I'm OK with just getting a very few answers at first, for expediency.
I looked for and then contemplated writing an app that would optimize a car + public transportation route (exactly one of each) to park at a station relatively away from the city, and get closest to the destination in one train/metro ride (reasonable walking to the final destination is ok).
This is because driving in Paris is a nightmare, and then finding a spot to park is a treasure hunt (except if you park underground - they have a facility to elegantly get your kindney to pay for the parking).
I do not think it would be that difficult to write: the transport data is public and plentiful, openstreetmap has routing. I may get back to the idea someday.
Terretta•2mo ago
https://app.traveltime.com/search?aId=0&0-lat=40.7811007&0-l...
This web app is especially useful for finding places to live at the intersection of two commutes in dense cities. Do travel times from each office as their own shapes and look into the overlaps.

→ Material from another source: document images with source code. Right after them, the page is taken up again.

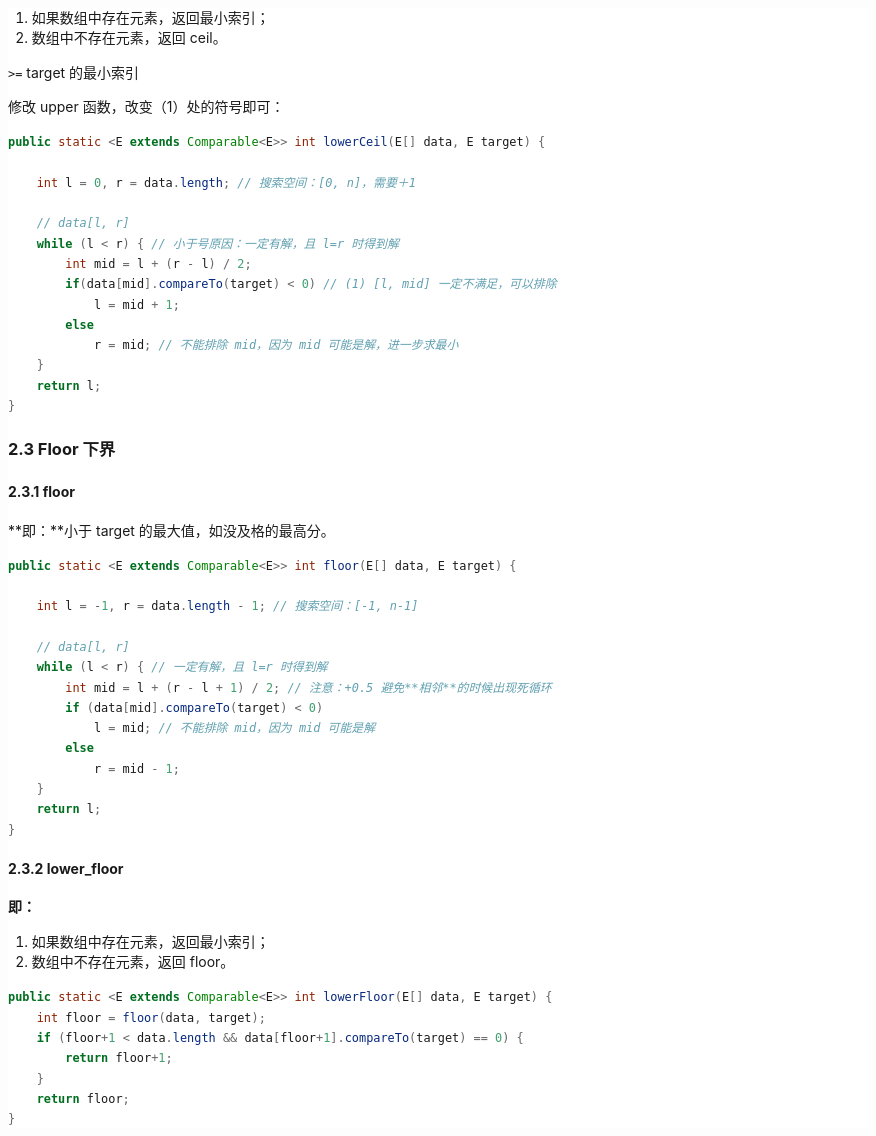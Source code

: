 1. 如果数组中存在元素，返回最小索引；
2. 数组中不存在元素，返回 ceil。

`>=` target 的最小索引

修改 upper 函数，改变（1）处的符号即可：

```java
public static <E extends Comparable<E>> int lowerCeil(E[] data, E target) {

    int l = 0, r = data.length; // 搜索空间：[0, n]，需要＋1

    // data[l, r]
    while (l < r) { // 小于号原因：一定有解，且 l=r 时得到解
        int mid = l + (r - l) / 2;
        if(data[mid].compareTo(target) < 0) // (1) [l, mid] 一定不满足，可以排除
            l = mid + 1;
        else
            r = mid; // 不能排除 mid，因为 mid 可能是解，进一步求最小
    }
    return l;
}
```

### 2.3 Floor 下界

#### 2.3.1 floor

**即：**小于 target 的最大值，如没及格的最高分。

```java
public static <E extends Comparable<E>> int floor(E[] data, E target) {

    int l = -1, r = data.length - 1; // 搜索空间：[-1, n-1]

    // data[l, r]
    while (l < r) { // 一定有解，且 l=r 时得到解
        int mid = l + (r - l + 1) / 2; // 注意：+0.5 避免**相邻**的时候出现死循环
        if (data[mid].compareTo(target) < 0)
            l = mid; // 不能排除 mid，因为 mid 可能是解
        else
            r = mid - 1;
    }
    return l;
}
```

#### 2.3.2 lower_floor

**即：**

1. 如果数组中存在元素，返回最小索引；
2. 数组中不存在元素，返回 floor。

```java
public static <E extends Comparable<E>> int lowerFloor(E[] data, E target) {
    int floor = floor(data, target);
    if (floor+1 < data.length && data[floor+1].compareTo(target) == 0) {
        return floor+1;
    }
    return floor;
}
```
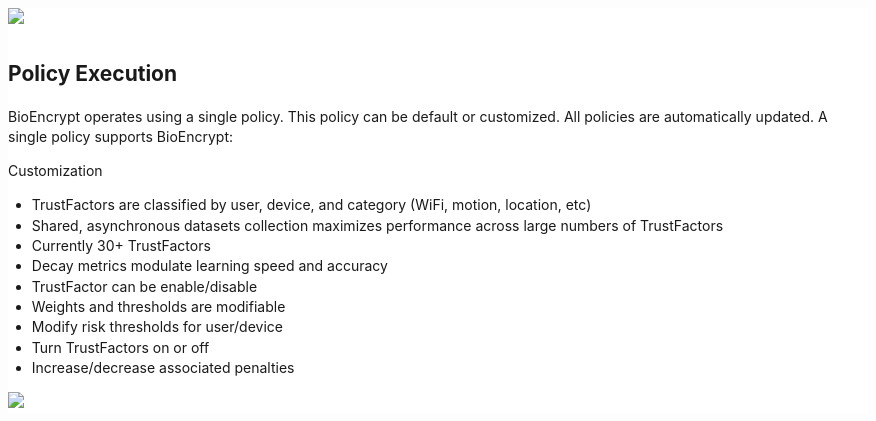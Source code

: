  <img src="https://images.squarespace-cdn.com/content/5cb510d3c46f6d07a427b8db/1555385965256-KTG3AWPCWT523PVXBRMV/crypto.JPG?content-type=image%2Fjpeg" width="800">
 
 ## Policy Execution
BioEncrypt operates using a single policy. This policy can be default or customized. All policies are automatically updated. 
A single policy supports BioEncrypt:

Customization
 - TrustFactors are classified by user, device, and category (WiFi, motion, location, etc)
 - Shared, asynchronous datasets collection maximizes performance across large numbers of TrustFactors
 - Currently 30+ TrustFactors
 - Decay metrics modulate learning speed and accuracy
 - TrustFactor can be enable/disable
 - Weights and thresholds are modifiable
 - Modify risk thresholds for user/device
 - Turn TrustFactors on or off
 - Increase/decrease associated penalties
 <img src="https://images.squarespace-cdn.com/content/5cb510d3c46f6d07a427b8db/1555382877384-LR2Y0VVE1TMZ5SM1U91M/policy.JPG?content-type=image%2Fjpeg" width="400">






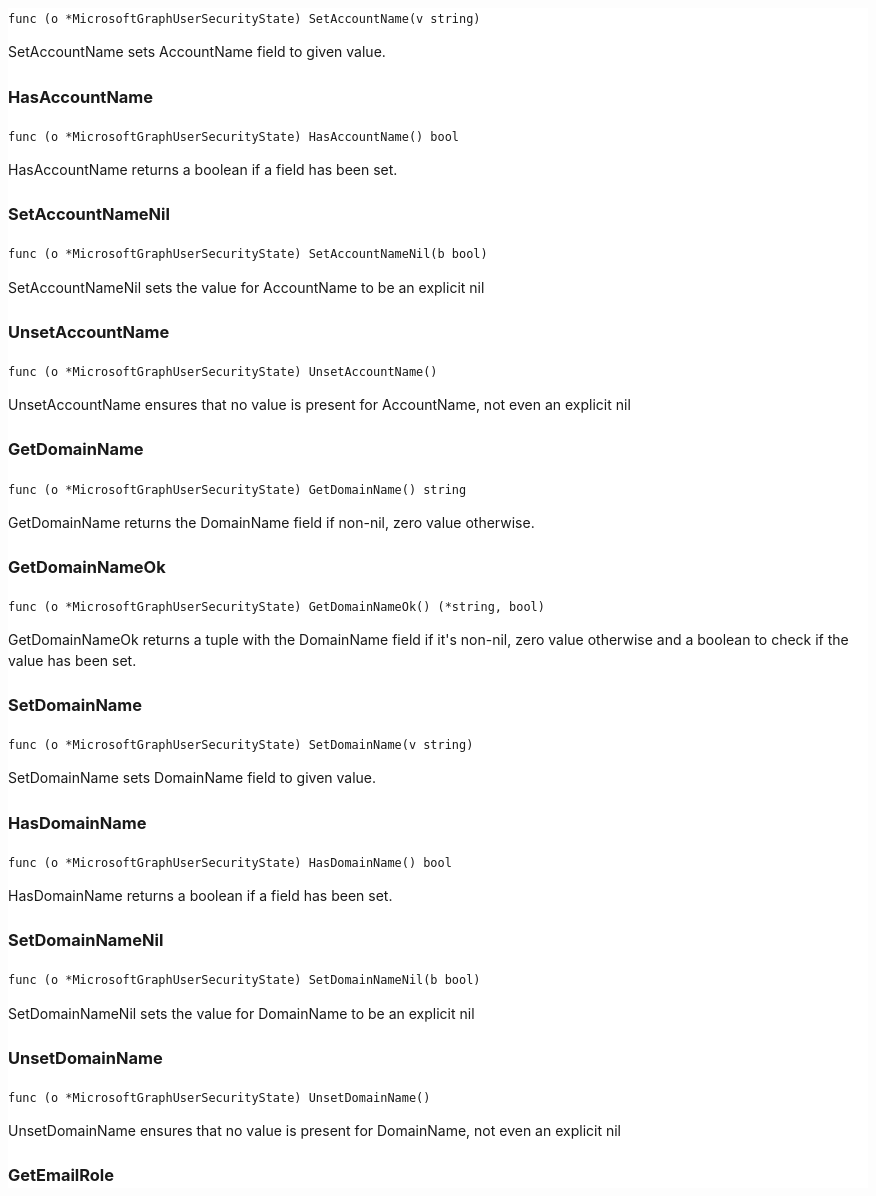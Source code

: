 `func (o *MicrosoftGraphUserSecurityState) SetAccountName(v string)`

SetAccountName sets AccountName field to given value.

### HasAccountName

`func (o *MicrosoftGraphUserSecurityState) HasAccountName() bool`

HasAccountName returns a boolean if a field has been set.

### SetAccountNameNil

`func (o *MicrosoftGraphUserSecurityState) SetAccountNameNil(b bool)`

 SetAccountNameNil sets the value for AccountName to be an explicit nil

### UnsetAccountName
`func (o *MicrosoftGraphUserSecurityState) UnsetAccountName()`

UnsetAccountName ensures that no value is present for AccountName, not even an explicit nil
### GetDomainName

`func (o *MicrosoftGraphUserSecurityState) GetDomainName() string`

GetDomainName returns the DomainName field if non-nil, zero value otherwise.

### GetDomainNameOk

`func (o *MicrosoftGraphUserSecurityState) GetDomainNameOk() (*string, bool)`

GetDomainNameOk returns a tuple with the DomainName field if it's non-nil, zero value otherwise
and a boolean to check if the value has been set.

### SetDomainName

`func (o *MicrosoftGraphUserSecurityState) SetDomainName(v string)`

SetDomainName sets DomainName field to given value.

### HasDomainName

`func (o *MicrosoftGraphUserSecurityState) HasDomainName() bool`

HasDomainName returns a boolean if a field has been set.

### SetDomainNameNil

`func (o *MicrosoftGraphUserSecurityState) SetDomainNameNil(b bool)`

 SetDomainNameNil sets the value for DomainName to be an explicit nil

### UnsetDomainName
`func (o *MicrosoftGraphUserSecurityState) UnsetDomainName()`

UnsetDomainName ensures that no value is present for DomainName, not even an explicit nil
### GetEmailRole
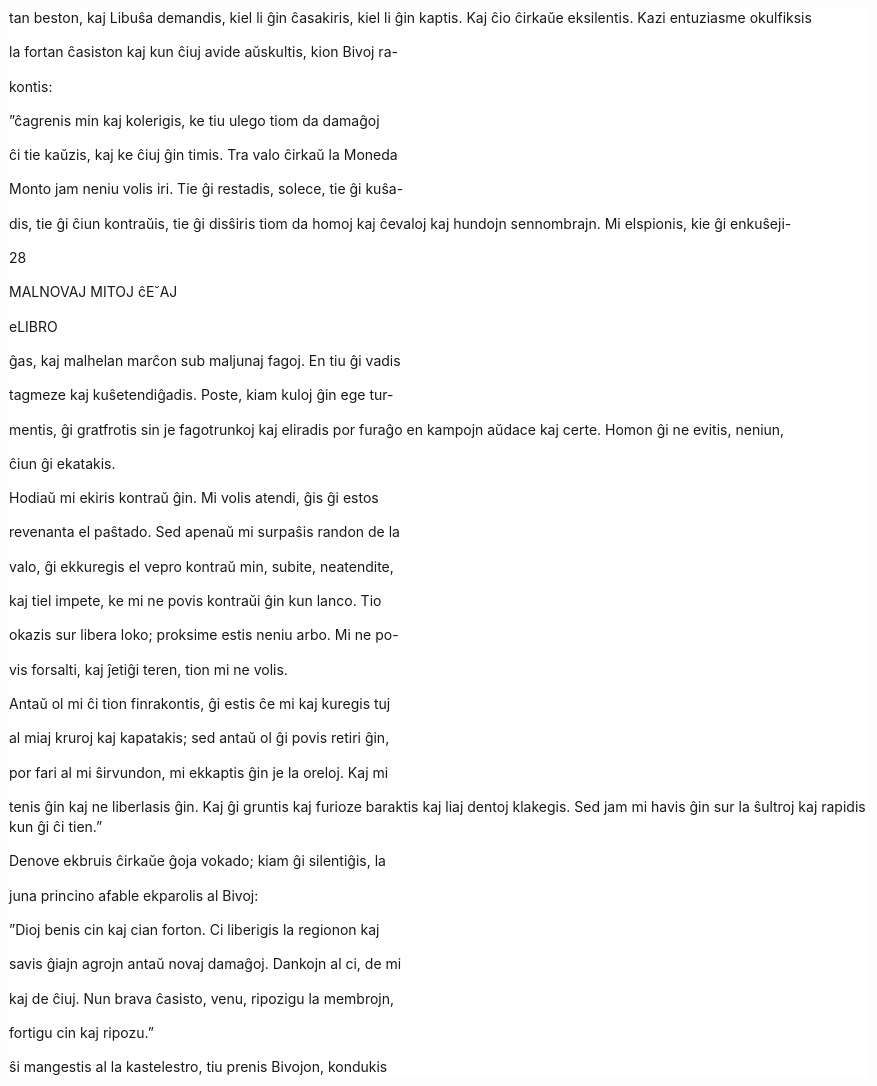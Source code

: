 tan beston, kaj Libuŝa demandis, kiel li ĝin ĉasakiris, kiel li ĝin kaptis. Kaj ĉio ĉirkaŭe eksilentis. Kazi entuziasme okulfiksis

la fortan ĉasiston kaj kun ĉiuj avide aŭskultis, kion Bivoj ra-

kontis:

”ĉagrenis min kaj kolerigis, ke tiu ulego tiom da damaĝoj

ĉi tie kaŭzis, kaj ke ĉiuj ĝin timis. Tra valo ĉirkaŭ la Moneda

Monto jam neniu volis iri. Tie ĝi restadis, solece, tie ĝi kuŝa-

dis, tie ĝi ĉiun kontraŭis, tie ĝi disŝiris tiom da homoj kaj ĉevaloj kaj hundojn sennombrajn. Mi elspionis, kie ĝi enkuŝeji-

28

MALNOVAJ MITOJ ĉE˘AJ

eLIBRO

ĝas, kaj malhelan marĉon sub maljunaj fagoj. En tiu ĝi vadis

tagmeze kaj kuŝetendiĝadis. Poste, kiam kuloj ĝin ege tur-

mentis, ĝi gratfrotis sin je fagotrunkoj kaj eliradis por furaĝo en kampojn aŭdace kaj certe. Homon ĝi ne evitis, neniun, 

ĉiun ĝi ekatakis. 

Hodiaŭ mi ekiris kontraŭ ĝin. Mi volis atendi, ĝis ĝi estos

revenanta el paŝtado. Sed apenaŭ mi surpaŝis randon de la

valo, ĝi ekkuregis el vepro kontraŭ min, subite, neatendite, 

kaj tiel impete, ke mi ne povis kontraŭi ĝin kun lanco. Tio

okazis sur libera loko; proksime estis neniu arbo. Mi ne po-

vis forsalti, kaj ĵetiĝi teren, tion mi ne volis. 

Antaŭ ol mi ĉi tion finrakontis, ĝi estis ĉe mi kaj kuregis tuj

al miaj kruroj kaj kapatakis; sed antaŭ ol ĝi povis retiri ĝin, 

por fari al mi ŝirvundon, mi ekkaptis ĝin je la oreloj. Kaj mi

tenis ĝin kaj ne liberlasis ĝin. Kaj ĝi gruntis kaj furioze baraktis kaj liaj dentoj klakegis. Sed jam mi havis ĝin sur la ŝultroj kaj rapidis kun ĝi ĉi tien.” 

Denove ekbruis ĉirkaŭe ĝoja vokado; kiam ĝi silentiĝis, la

juna princino afable ekparolis al Bivoj:

”Dioj benis cin kaj cian forton. Ci liberigis la regionon kaj

savis ĝiajn agrojn antaŭ novaj damaĝoj. Dankojn al ci, de mi

kaj de ĉiuj. Nun brava ĉasisto, venu, ripozigu la membrojn, 

fortigu cin kaj ripozu.” 

ŝi mangestis al la kastelestro, tiu prenis Bivojon, kondukis
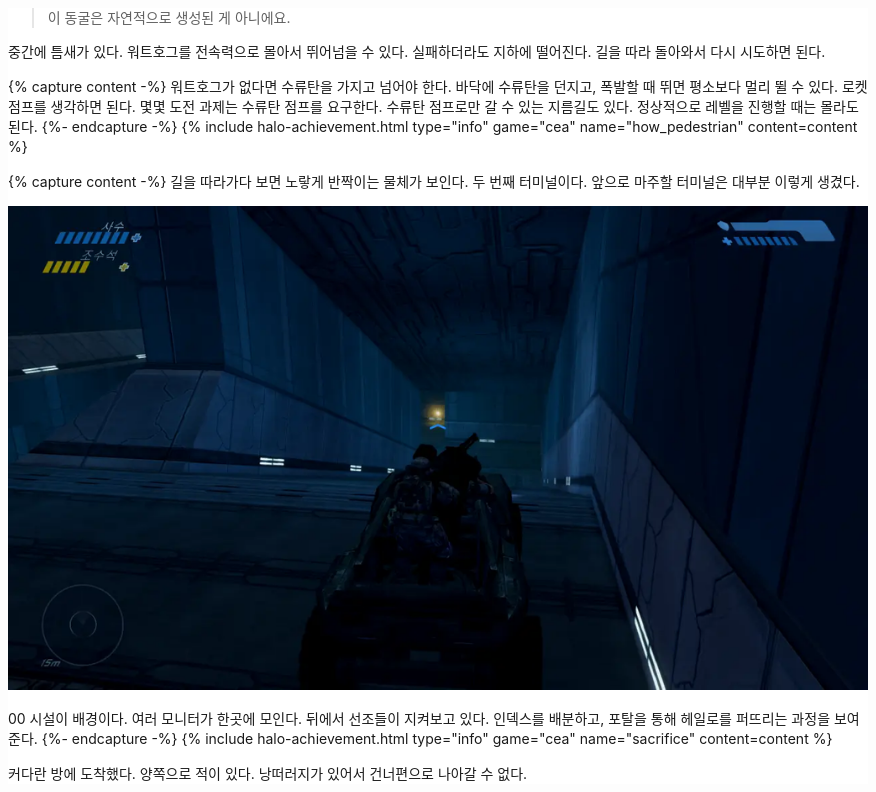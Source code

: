 > 이 동굴은 자연적으로 생성된 게 아니에요.

중간에 틈새가 있다. 워트호그를 전속력으로 몰아서 뛰어넘을 수 있다. 실패하더라도 지하에 떨어진다. 길을 따라 돌아와서 다시 시도하면 된다.

{% capture content -%}
워트호그가 없다면 수류탄을 가지고 넘어야 한다. 바닥에 수류탄을 던지고, 폭발할 때 뛰면 평소보다 멀리 뛸 수 있다. 로켓 점프를 생각하면 된다.
몇몇 도전 과제는 수류탄 점프를 요구한다. 수류탄 점프로만 갈 수 있는 지름길도 있다. 정상적으로 레벨을 진행할 때는 몰라도 된다.
{%- endcapture -%}
{% include halo-achievement.html type="info" game="cea" name="how_pedestrian" content=content %}

{% capture content -%}
길을 따라가다 보면 노랗게 반짝이는 물체가 보인다. 두 번째 터미널이다. 앞으로 마주할 터미널은 대부분 이렇게 생겼다.

![Terminal](/assets/images/halo-cea/lv02/ch01/terminal.webp)

00 시설이 배경이다. 여러 모니터가 한곳에 모인다. 뒤에서 선조들이 지켜보고 있다. 인덱스를 배분하고, 포탈을 통해 헤일로를 퍼뜨리는 과정을
보여준다.
{%- endcapture -%}
{% include halo-achievement.html type="info" game="cea" name="sacrifice" content=content %}

커다란 방에 도착했다. 양쪽으로 적이 있다. 낭떠러지가 있어서 건너편으로 나아갈 수 없다.
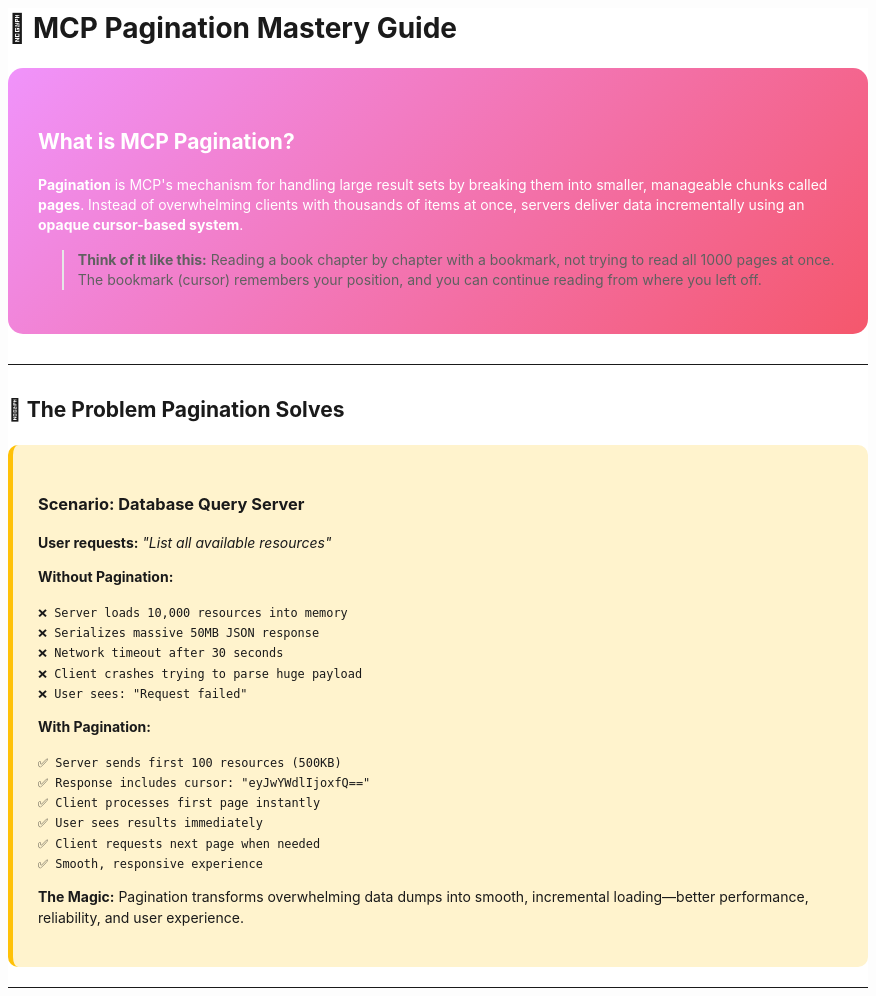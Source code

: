 # 📄 MCP Pagination Mastery Guide

<div style="background: linear-gradient(135deg, #f093fb 0%, #f5576c 100%); padding: 30px; border-radius: 15px; color: white; margin-bottom: 30px;">

## What is MCP Pagination?

**Pagination** is MCP's mechanism for handling large result sets by breaking them into smaller, manageable chunks called **pages**. Instead of overwhelming clients with thousands of items at once, servers deliver data incrementally using an **opaque cursor-based system**.

> **Think of it like this:** Reading a book chapter by chapter with a bookmark, not trying to read all 1000 pages at once. The bookmark (cursor) remembers your position, and you can continue reading from where you left off.

</div>

---

## 🤔 The Problem Pagination Solves

<div style="background: #fff3cd; padding: 25px; border-radius: 10px; border-left: 5px solid #ffc107; margin: 20px 0;">

### Scenario: Database Query Server

**User requests:** *"List all available resources"*

**Without Pagination:**
```
❌ Server loads 10,000 resources into memory
❌ Serializes massive 50MB JSON response
❌ Network timeout after 30 seconds
❌ Client crashes trying to parse huge payload
❌ User sees: "Request failed" 
```

**With Pagination:**
```
✅ Server sends first 100 resources (500KB)
✅ Response includes cursor: "eyJwYWdlIjoxfQ=="
✅ Client processes first page instantly
✅ User sees results immediately
✅ Client requests next page when needed
✅ Smooth, responsive experience
```

**The Magic:** Pagination transforms overwhelming data dumps into smooth, incremental loading—better performance, reliability, and user experience.

</div>

---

For the approach in the video, it seems likely "it can't work" thanks to the problem is noted at the very end. As he says, you'd need another dimension to correctly capture the differences in speeds between modes of transportation and connections.
This is easy to imagine: just picture an expressway loop and with the proximity of its off ramps to each other, and then the stretch necessary to displace addresses in the center of that loop. To his point, you'd have to lift that center out of the plane to get it far enough from every point on the circle surrounding it.